- Work required: Your copy should hold every record verbatim and none of the pictures.
━━━━━━━━
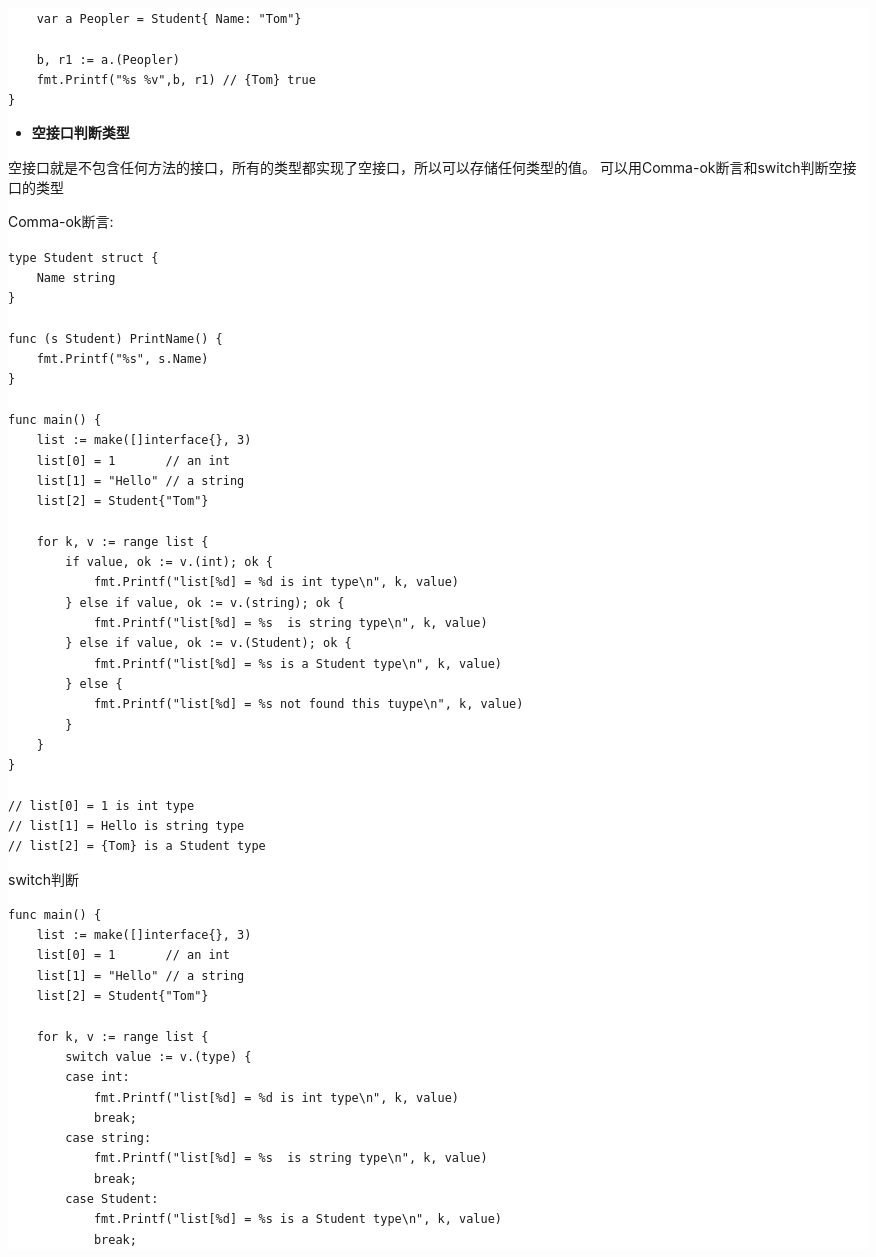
 ```
	var a Peopler = Student{ Name: "Tom"}

	b, r1 := a.(Peopler)
	fmt.Printf("%s %v",b, r1) // {Tom} true
}
```
- **空接口判断类型**

空接口就是不包含任何方法的接口，所有的类型都实现了空接口，所以可以存储任何类型的值。
可以用Comma-ok断言和switch判断空接口的类型

Comma-ok断言:

```
type Student struct {
	Name string
}

func (s Student) PrintName() {
	fmt.Printf("%s", s.Name)
}

func main() {
	list := make([]interface{}, 3)
    list[0] = 1       // an int
    list[1] = "Hello" // a string
    list[2] = Student{"Tom"}

    for k, v := range list {
        if value, ok := v.(int); ok {
            fmt.Printf("list[%d] = %d is int type\n", k, value)
        } else if value, ok := v.(string); ok {
            fmt.Printf("list[%d] = %s  is string type\n", k, value)
        } else if value, ok := v.(Student); ok {
            fmt.Printf("list[%d] = %s is a Student type\n", k, value)
        } else {
            fmt.Printf("list[%d] = %s not found this tuype\n", k, value)
        }
    }
}

// list[0] = 1 is int type
// list[1] = Hello is string type
// list[2] = {Tom} is a Student type
```

switch判断
```
func main() {
	list := make([]interface{}, 3)
    list[0] = 1       // an int
    list[1] = "Hello" // a string
    list[2] = Student{"Tom"}

    for k, v := range list {
        switch value := v.(type) {
		case int:
			fmt.Printf("list[%d] = %d is int type\n", k, value)
			break;
		case string:
			fmt.Printf("list[%d] = %s  is string type\n", k, value)
			break;
		case Student:
			fmt.Printf("list[%d] = %s is a Student type\n", k, value)
			break;
```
━━━━━━━━
- Finished exercise:
 ```
	var a Peopler = Student{ Name: "Tom"}

	b, r1 := a.(Peopler)
	fmt.Printf("%s %v",b, r1) // {Tom} true
}
```
- **空接口判断类型**

空接口就是不包含任何方法的接口，所有的类型都实现了空接口，所以可以存储任何类型的值。
可以用Comma-ok断言和switch判断空接口的类型

Comma-ok断言:

```
type Student struct {
	Name string
}

func (s Student) PrintName() {
	fmt.Printf("%s", s.Name)
}

func main() {
	list := make([]interface{}, 3)
    list[0] = 1       // an int
    list[1] = "Hello" // a string
    list[2] = Student{"Tom"}

    for k, v := range list {
        if value, ok := v.(int); ok {
            fmt.Printf("list[%d] = %d is int type\n", k, value)
        } else if value, ok := v.(string); ok {
            fmt.Printf("list[%d] = %s  is string type\n", k, value)
        } else if value, ok := v.(Student); ok {
            fmt.Printf("list[%d] = %s is a Student type\n", k, value)
        } else {
            fmt.Printf("list[%d] = %s not found this tuype\n", k, value)
        }
    }
}

// list[0] = 1 is int type
// list[1] = Hello is string type
// list[2] = {Tom} is a Student type
```

switch判断
```
func main() {
	list := make([]interface{}, 3)
    list[0] = 1       // an int
    list[1] = "Hello" // a string
    list[2] = Student{"Tom"}

    for k, v := range list {
        switch value := v.(type) {
		case int:
			fmt.Printf("list[%d] = %d is int type\n", k, value)
			break;
		case string:
			fmt.Printf("list[%d] = %s  is string type\n", k, value)
			break;
		case Student:
			fmt.Printf("list[%d] = %s is a Student type\n", k, value)
			break;
```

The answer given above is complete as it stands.